Nothing in the records should be changed in the copy, though the pictures must be left out.
━━━━━ EXTRACTED MATERIAL ━━━━━
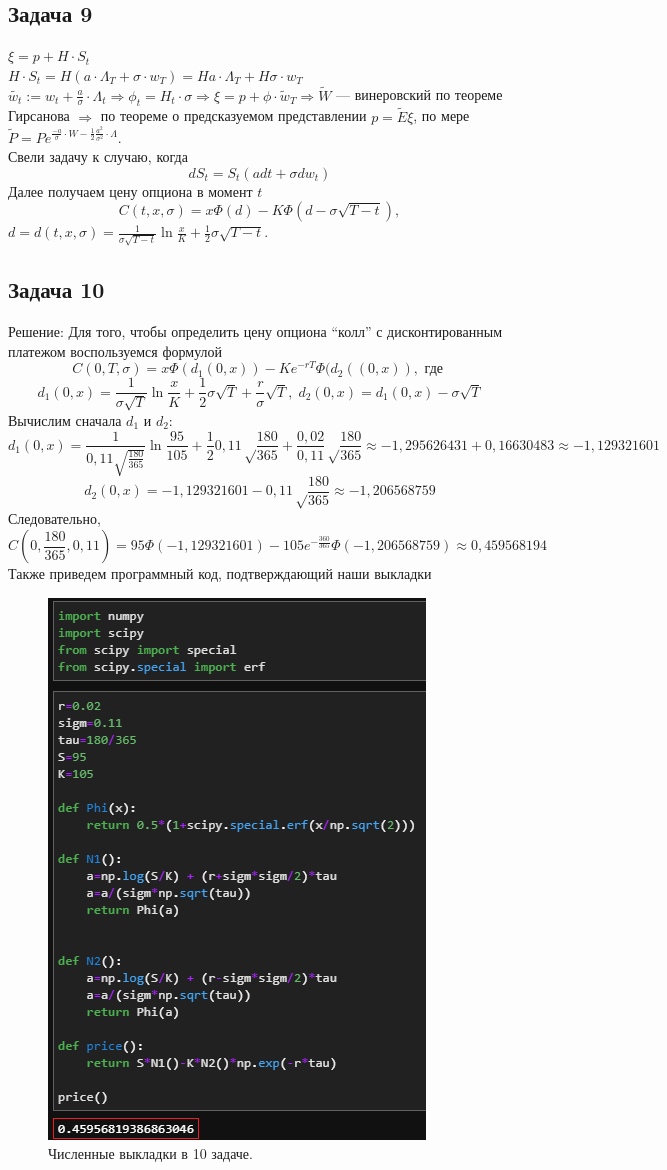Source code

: \documentclass[12pt]{article}
\begin{document}
\subsection{Задача 9}
$\xi=p+H\cdot S_t$\\
$H\cdot S_t=H(a\cdot\Lambda_T+\sigma\cdot w_T)=Ha\cdot\Lambda_T+H\sigma\cdot w_T$\\
$\tilde {w_t}:= w_t+\frac{a}{\sigma}\cdot\Lambda_t\Rightarrow \phi_t=H_t\cdot\sigma\Rightarrow\xi=p+\phi\cdot \tilde w_T\Rightarrow \tilde W$ — винеровский по теореме Гирсанова $\Rightarrow$ по теореме о предсказуемом представлении $p =\tilde E\xi$, по мере $\tilde P = P e^{\frac{-a}{\sigma}\cdot W-\frac{1}{2}\frac{a^2}{\sigma^2}\cdot\Lambda}.$\\
Свели задачу к случаю, когда $$dS_t=S_t(adt+\sigma dw_t)$$
Далее получаем цену опциона в момент $t$
$$C(t,x,\sigma)=x\Phi(d)-K\Phi(d-\sigma\sqrt{T-t}),$$
$d=d(t,x,\sigma)=\frac{1}{\sigma\sqrt{T-t}}\ln{\frac{x}{K}}+\frac{1}{2}\sigma\sqrt{T-t}$.
\subsection{Задача 10}
Решение: Для того, чтобы определить цену опциона ``колл'' с дисконтированным платежом воспользуемся формулой
$$C(0,T,\sigma)=x\Phi(d_1(0,x))-Ke^{-rT}\Phi(d_2((0,x)), \text{ где }$$
$$d_1(0,x)=\frac{1}{\sigma \sqrt T}\ln\frac xK +\frac 12 \sigma\sqrt T+\frac r\sigma \sqrt T, \; d_2(0,x)=d_1(0,x)-\sigma\sqrt T$$
Вычислим сначала $d_1$ и $d_2$:
$$d_1(0,x)=\frac{1}{0,11 \sqrt {\frac{180}{365}}}\ln\frac{95}{105} +\frac{1}{2} 0,11\sqrt\frac{180}{365}+\frac {0,02}{0,11} \sqrt\frac{180}{365}\approx -1,295626431+0,16630483\approx-1,129321601$$
$$d_2(0,x)=-1,129321601-0,11\sqrt\frac{180}{365}\approx-1,206568759$$
Следовательно,
$$C(0,\frac{180}{365},0,11)=95\Phi(-1,129321601)-105e^{-\frac{360}{365}}\Phi(-1,206568759)\approx 0,459568194$$
Также приведем программный код, подтверждающий наши выкладки

\begin{figure}[h]
\centering
\includegraphics[scale=1]{images/1.png}
\caption{Численные выкладки в 10 задаче.}
\end{figure}
\end{document}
━━━━━
• RESULT FOR THIS EXERCISE
Source code

: \documentclass[12pt]{article}
\begin{document}
\subsection{Задача 9}
$\xi=p+H\cdot S_t$\\
$H\cdot S_t=H(a\cdot\Lambda_T+\sigma\cdot w_T)=Ha\cdot\Lambda_T+H\sigma\cdot w_T$\\
$\tilde {w_t}:= w_t+\frac{a}{\sigma}\cdot\Lambda_t\Rightarrow \phi_t=H_t\cdot\sigma\Rightarrow\xi=p+\phi\cdot \tilde w_T\Rightarrow \tilde W$ — винеровский по теореме Гирсанова $\Rightarrow$ по теореме о предсказуемом представлении $p =\tilde E\xi$, по мере $\tilde P = P e^{\frac{-a}{\sigma}\cdot W-\frac{1}{2}\frac{a^2}{\sigma^2}\cdot\Lambda}.$\\
Свели задачу к случаю, когда $$dS_t=S_t(adt+\sigma dw_t)$$
Далее получаем цену опциона в момент $t$
$$C(t,x,\sigma)=x\Phi(d)-K\Phi(d-\sigma\sqrt{T-t}),$$
$d=d(t,x,\sigma)=\frac{1}{\sigma\sqrt{T-t}}\ln{\frac{x}{K}}+\frac{1}{2}\sigma\sqrt{T-t}$.
\subsection{Задача 10}
Решение: Для того, чтобы определить цену опциона ``колл'' с дисконтированным платежом воспользуемся формулой
$$C(0,T,\sigma)=x\Phi(d_1(0,x))-Ke^{-rT}\Phi(d_2((0,x)), \text{ где }$$
$$d_1(0,x)=\frac{1}{\sigma \sqrt T}\ln\frac xK +\frac 12 \sigma\sqrt T+\frac r\sigma \sqrt T, \; d_2(0,x)=d_1(0,x)-\sigma\sqrt T$$
Вычислим сначала $d_1$ и $d_2$:
$$d_1(0,x)=\frac{1}{0,11 \sqrt {\frac{180}{365}}}\ln\frac{95}{105} +\frac{1}{2} 0,11\sqrt\frac{180}{365}+\frac {0,02}{0,11} \sqrt\frac{180}{365}\approx -1,295626431+0,16630483\approx-1,129321601$$
$$d_2(0,x)=-1,129321601-0,11\sqrt\frac{180}{365}\approx-1,206568759$$
Следовательно,
$$C(0,\frac{180}{365},0,11)=95\Phi(-1,129321601)-105e^{-\frac{360}{365}}\Phi(-1,206568759)\approx 0,459568194$$
Также приведем программный код, подтверждающий наши выкладки

\begin{figure}[h]
\centering
\includegraphics[scale=1]{images/1.png}
\caption{Численные выкладки в 10 задаче.}
\end{figure}
\end{document}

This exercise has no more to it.